At present, long-term follow-up data are only available in the women who participated in the Dutch study. This follow-up study showed that even after an average period of 8.7 years, the number of girls who still subjectively experienced virilization was higher in the group that had received Ox compared to Pl [11]. There was also a trend towards a higher Ferriman-Gallwey hirsutism score with Ox (though the score was subclinical for most girls). Three girls who had received Ox still had objective clitoromegaly. In addition, the dose-dependent effect of Ox on lowering voice frequency, which was reported in the pediatric Dutch study [10], was also seen in the follow-up study [11]. However, only a few [7 of the 43 (16%) Ox-treated versus 2 of the 23 (9%) Pl-treated] patients had developed a voice frequency <-2 SDS; in most instances the voice frequency remained within the normal range. The percentage of patients reporting subjective voice deepening was similar between the GH+Ox and GH+Pl groups [11].
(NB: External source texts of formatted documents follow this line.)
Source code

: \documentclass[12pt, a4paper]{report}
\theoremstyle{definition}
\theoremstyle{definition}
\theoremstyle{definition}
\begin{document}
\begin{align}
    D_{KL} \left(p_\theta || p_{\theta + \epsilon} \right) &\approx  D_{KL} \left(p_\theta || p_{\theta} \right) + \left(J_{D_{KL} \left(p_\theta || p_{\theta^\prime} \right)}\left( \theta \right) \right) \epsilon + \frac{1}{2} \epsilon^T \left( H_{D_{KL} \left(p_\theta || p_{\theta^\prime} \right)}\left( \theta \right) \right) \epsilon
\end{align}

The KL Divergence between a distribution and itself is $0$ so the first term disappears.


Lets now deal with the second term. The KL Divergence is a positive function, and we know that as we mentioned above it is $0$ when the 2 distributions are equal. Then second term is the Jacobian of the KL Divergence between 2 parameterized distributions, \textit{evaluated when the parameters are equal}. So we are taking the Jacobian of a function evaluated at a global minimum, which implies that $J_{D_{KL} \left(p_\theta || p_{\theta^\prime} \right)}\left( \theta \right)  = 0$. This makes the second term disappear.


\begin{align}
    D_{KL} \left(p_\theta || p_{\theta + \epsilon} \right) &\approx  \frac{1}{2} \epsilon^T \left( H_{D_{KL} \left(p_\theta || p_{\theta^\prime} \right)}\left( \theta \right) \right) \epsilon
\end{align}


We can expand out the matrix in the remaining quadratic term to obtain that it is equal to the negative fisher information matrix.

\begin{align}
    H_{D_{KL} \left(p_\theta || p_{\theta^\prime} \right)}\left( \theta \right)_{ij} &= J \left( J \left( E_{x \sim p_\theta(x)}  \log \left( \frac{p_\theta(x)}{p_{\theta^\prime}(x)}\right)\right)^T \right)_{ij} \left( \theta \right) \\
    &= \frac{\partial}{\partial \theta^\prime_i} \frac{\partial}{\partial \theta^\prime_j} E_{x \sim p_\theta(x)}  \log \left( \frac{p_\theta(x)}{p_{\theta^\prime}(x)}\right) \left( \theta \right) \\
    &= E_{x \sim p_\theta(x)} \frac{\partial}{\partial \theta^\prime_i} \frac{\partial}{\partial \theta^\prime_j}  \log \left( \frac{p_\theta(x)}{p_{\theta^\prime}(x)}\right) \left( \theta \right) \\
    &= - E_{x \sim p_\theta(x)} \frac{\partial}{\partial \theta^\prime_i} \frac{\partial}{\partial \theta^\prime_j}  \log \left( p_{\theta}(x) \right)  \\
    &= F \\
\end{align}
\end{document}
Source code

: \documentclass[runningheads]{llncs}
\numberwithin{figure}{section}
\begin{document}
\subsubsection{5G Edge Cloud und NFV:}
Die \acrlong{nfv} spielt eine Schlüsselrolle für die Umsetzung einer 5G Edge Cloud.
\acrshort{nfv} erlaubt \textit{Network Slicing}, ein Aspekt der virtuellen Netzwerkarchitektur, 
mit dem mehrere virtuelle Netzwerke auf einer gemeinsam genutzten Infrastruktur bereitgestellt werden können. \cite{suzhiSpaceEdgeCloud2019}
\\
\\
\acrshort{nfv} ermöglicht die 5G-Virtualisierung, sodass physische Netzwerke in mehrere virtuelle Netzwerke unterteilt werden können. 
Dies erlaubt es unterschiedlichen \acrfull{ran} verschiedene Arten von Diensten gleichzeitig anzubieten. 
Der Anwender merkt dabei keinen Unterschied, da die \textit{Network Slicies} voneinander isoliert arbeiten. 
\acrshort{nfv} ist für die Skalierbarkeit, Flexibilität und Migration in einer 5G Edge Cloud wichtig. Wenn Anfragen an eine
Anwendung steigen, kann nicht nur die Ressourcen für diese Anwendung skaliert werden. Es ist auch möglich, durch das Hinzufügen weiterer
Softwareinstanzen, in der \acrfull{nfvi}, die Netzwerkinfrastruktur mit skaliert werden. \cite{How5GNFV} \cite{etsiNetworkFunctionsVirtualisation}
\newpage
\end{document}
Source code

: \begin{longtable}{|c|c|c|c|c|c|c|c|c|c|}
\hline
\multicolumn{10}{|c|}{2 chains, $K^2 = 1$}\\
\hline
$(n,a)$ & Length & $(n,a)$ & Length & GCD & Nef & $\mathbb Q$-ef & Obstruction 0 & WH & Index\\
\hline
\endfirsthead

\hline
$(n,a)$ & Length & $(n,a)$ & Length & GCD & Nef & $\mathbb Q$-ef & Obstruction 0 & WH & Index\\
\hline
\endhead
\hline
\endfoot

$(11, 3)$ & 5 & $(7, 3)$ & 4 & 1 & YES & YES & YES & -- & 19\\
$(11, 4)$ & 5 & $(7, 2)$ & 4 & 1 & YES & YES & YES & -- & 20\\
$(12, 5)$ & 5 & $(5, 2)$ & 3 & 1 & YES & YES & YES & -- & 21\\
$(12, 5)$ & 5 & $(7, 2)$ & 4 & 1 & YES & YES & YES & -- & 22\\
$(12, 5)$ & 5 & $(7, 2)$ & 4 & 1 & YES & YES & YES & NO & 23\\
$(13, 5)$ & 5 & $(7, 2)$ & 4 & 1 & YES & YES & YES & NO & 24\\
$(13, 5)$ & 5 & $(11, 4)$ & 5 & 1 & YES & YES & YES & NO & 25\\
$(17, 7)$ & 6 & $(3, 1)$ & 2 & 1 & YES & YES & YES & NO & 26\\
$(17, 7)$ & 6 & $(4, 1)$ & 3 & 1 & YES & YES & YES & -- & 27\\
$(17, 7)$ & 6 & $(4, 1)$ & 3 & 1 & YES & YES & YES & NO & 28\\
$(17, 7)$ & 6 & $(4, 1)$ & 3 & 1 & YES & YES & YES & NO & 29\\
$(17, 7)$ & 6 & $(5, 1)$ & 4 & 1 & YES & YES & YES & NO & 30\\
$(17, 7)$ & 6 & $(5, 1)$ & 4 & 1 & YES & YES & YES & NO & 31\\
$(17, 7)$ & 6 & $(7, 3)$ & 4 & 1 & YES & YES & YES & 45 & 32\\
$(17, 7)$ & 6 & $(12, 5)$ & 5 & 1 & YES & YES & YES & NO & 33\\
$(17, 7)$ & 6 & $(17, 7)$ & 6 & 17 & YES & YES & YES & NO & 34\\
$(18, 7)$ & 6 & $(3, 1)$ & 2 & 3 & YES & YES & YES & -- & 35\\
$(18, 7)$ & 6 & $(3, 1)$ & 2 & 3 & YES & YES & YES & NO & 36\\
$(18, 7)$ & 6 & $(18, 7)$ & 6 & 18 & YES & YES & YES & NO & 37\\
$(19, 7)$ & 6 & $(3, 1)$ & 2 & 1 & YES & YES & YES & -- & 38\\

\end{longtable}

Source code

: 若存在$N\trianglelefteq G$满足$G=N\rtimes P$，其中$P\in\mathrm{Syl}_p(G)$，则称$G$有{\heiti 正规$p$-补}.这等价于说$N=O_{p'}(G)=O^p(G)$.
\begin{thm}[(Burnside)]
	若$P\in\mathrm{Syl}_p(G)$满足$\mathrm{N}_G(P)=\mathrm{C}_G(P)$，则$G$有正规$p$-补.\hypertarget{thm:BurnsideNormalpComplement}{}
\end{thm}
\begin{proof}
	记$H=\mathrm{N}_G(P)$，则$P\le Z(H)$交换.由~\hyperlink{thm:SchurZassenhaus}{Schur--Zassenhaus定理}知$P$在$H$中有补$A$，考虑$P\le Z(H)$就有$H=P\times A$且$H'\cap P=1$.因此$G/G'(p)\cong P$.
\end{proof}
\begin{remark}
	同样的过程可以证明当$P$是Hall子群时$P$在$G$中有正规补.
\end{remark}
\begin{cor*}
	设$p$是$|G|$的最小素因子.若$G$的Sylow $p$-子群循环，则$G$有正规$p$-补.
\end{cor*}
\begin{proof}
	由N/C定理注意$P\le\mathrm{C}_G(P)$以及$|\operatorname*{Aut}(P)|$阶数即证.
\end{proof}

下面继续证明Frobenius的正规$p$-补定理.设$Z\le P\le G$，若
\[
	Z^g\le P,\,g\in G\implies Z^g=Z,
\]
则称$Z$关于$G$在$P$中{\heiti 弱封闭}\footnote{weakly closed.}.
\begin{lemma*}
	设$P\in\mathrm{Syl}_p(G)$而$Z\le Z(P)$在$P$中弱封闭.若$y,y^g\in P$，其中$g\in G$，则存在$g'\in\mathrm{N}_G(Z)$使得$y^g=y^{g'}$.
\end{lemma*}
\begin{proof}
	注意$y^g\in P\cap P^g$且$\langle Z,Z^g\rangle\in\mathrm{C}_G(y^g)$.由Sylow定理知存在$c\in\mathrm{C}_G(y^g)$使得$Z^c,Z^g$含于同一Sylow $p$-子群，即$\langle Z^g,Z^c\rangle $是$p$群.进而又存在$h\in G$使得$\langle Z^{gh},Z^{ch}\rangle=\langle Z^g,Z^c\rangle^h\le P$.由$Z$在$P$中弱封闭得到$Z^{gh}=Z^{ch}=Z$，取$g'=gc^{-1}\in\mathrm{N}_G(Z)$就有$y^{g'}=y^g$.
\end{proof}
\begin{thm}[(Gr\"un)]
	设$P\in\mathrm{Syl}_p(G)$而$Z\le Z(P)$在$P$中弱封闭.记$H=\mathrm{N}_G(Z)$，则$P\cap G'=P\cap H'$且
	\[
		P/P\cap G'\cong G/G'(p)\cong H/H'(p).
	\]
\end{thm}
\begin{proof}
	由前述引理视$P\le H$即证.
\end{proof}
In conclusion, the addition of Ox (0.03-0.06 mg/kg/day) shows mild dose-dependent subjective and objective virilizing effects in girls with TS, which leads in some individuals to dose reduction or premature discontinuation of treatment. Although hirsutism and acne seem to regress after discontinuation of Ox, clitoromegaly and voice deepening appear irreversible.

Delay of Breast Development

In all three studies, estrogens were started approximately 2 years later than the average age of onset of puberty in the non-TS population (12.5 years – and in one arm of the UK study even 14 years – compared with 10.5 years in population studies) [12]. In the Dutch follow-up study, about 50% of the women had experienced their breast development as delayed, while in 24% the delay of breast development was accompanied by negative emotions or unhappy feelings [11]. In line with expectations based on previous observations [13], Ox therapy was associated with delayed breast development in the US study as well as in the Dutch studies [7,4] while this parameter was not monitored in the UK study [8]. In the US study, mean Tanner breast stage in the Ox group was approximately one stage behind that of the Pl group after 4 years. At follow-up, more patients who had received Ox had not achieved Tanner breast stage 5 than Pl-treated women [7]. In the Dutch study the increase in breast stage SDS was less with Ox 0.03 and 0.06 mg/kg/day treatment than with Pl in the first 2 years or with discontinuation of Ox/Pl [4]. However, the Dutch follow-up study showed no difference in the subjective experience of delay in breast development during puberty and adolescence between the treatment groups. In addition, the effect of Ox on breast development was transient since final breast size, measured as subtraction of the smallest chest circumference (under the breasts) from the widest chest circumference (at the level of the nipples) with the patient in supine position and Tanner breast stage, was similar in the Ox and Pl groups [11].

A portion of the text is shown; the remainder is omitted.